Saved data entries
────────────────
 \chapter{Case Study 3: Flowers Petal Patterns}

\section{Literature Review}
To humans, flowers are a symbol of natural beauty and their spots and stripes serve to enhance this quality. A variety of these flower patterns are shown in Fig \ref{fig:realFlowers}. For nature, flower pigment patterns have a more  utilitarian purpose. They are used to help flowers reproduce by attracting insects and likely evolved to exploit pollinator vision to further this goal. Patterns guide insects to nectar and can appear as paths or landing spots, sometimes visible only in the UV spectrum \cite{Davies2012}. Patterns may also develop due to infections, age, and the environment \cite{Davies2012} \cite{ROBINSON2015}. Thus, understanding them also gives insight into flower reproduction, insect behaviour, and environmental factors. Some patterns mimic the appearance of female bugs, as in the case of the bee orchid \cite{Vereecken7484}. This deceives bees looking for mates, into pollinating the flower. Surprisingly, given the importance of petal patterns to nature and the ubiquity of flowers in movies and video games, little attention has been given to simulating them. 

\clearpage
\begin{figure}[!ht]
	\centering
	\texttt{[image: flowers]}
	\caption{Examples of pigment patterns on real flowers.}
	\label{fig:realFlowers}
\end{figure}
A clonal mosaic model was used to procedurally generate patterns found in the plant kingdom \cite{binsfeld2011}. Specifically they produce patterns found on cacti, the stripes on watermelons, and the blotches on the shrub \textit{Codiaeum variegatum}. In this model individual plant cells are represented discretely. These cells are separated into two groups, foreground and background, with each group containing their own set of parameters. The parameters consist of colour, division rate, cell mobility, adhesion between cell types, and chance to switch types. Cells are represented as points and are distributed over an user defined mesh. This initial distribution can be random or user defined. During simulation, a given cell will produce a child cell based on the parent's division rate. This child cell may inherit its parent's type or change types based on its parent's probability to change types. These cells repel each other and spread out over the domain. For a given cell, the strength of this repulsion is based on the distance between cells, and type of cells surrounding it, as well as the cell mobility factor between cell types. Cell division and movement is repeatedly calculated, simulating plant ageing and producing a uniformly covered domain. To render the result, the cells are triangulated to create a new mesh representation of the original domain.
────────────────
▶ **What the task asks**: Every single entry is to be retyped exactly.

▶ **Answer to this task**:
 \chapter{Case Study 3: Flowers Petal Patterns}

\section{Literature Review}
To humans, flowers are a symbol of natural beauty and their spots and stripes serve to enhance this quality. A variety of these flower patterns are shown in Fig \ref{fig:realFlowers}. For nature, flower pigment patterns have a more  utilitarian purpose. They are used to help flowers reproduce by attracting insects and likely evolved to exploit pollinator vision to further this goal. Patterns guide insects to nectar and can appear as paths or landing spots, sometimes visible only in the UV spectrum \cite{Davies2012}. Patterns may also develop due to infections, age, and the environment \cite{Davies2012} \cite{ROBINSON2015}. Thus, understanding them also gives insight into flower reproduction, insect behaviour, and environmental factors. Some patterns mimic the appearance of female bugs, as in the case of the bee orchid \cite{Vereecken7484}. This deceives bees looking for mates, into pollinating the flower. Surprisingly, given the importance of petal patterns to nature and the ubiquity of flowers in movies and video games, little attention has been given to simulating them. 

\clearpage
\begin{figure}[!ht]
	\centering
	\texttt{[image: flowers]}
	\caption{Examples of pigment patterns on real flowers.}
	\label{fig:realFlowers}
\end{figure}
A clonal mosaic model was used to procedurally generate patterns found in the plant kingdom \cite{binsfeld2011}. Specifically they produce patterns found on cacti, the stripes on watermelons, and the blotches on the shrub \textit{Codiaeum variegatum}. In this model individual plant cells are represented discretely. These cells are separated into two groups, foreground and background, with each group containing their own set of parameters. The parameters consist of colour, division rate, cell mobility, adhesion between cell types, and chance to switch types. Cells are represented as points and are distributed over an user defined mesh. This initial distribution can be random or user defined. During simulation, a given cell will produce a child cell based on the parent's division rate. This child cell may inherit its parent's type or change types based on its parent's probability to change types. These cells repel each other and spread out over the domain. For a given cell, the strength of this repulsion is based on the distance between cells, and type of cells surrounding it, as well as the cell mobility factor between cell types. Cell division and movement is repeatedly calculated, simulating plant ageing and producing a uniformly covered domain. To render the result, the cells are triangulated to create a new mesh representation of the original domain.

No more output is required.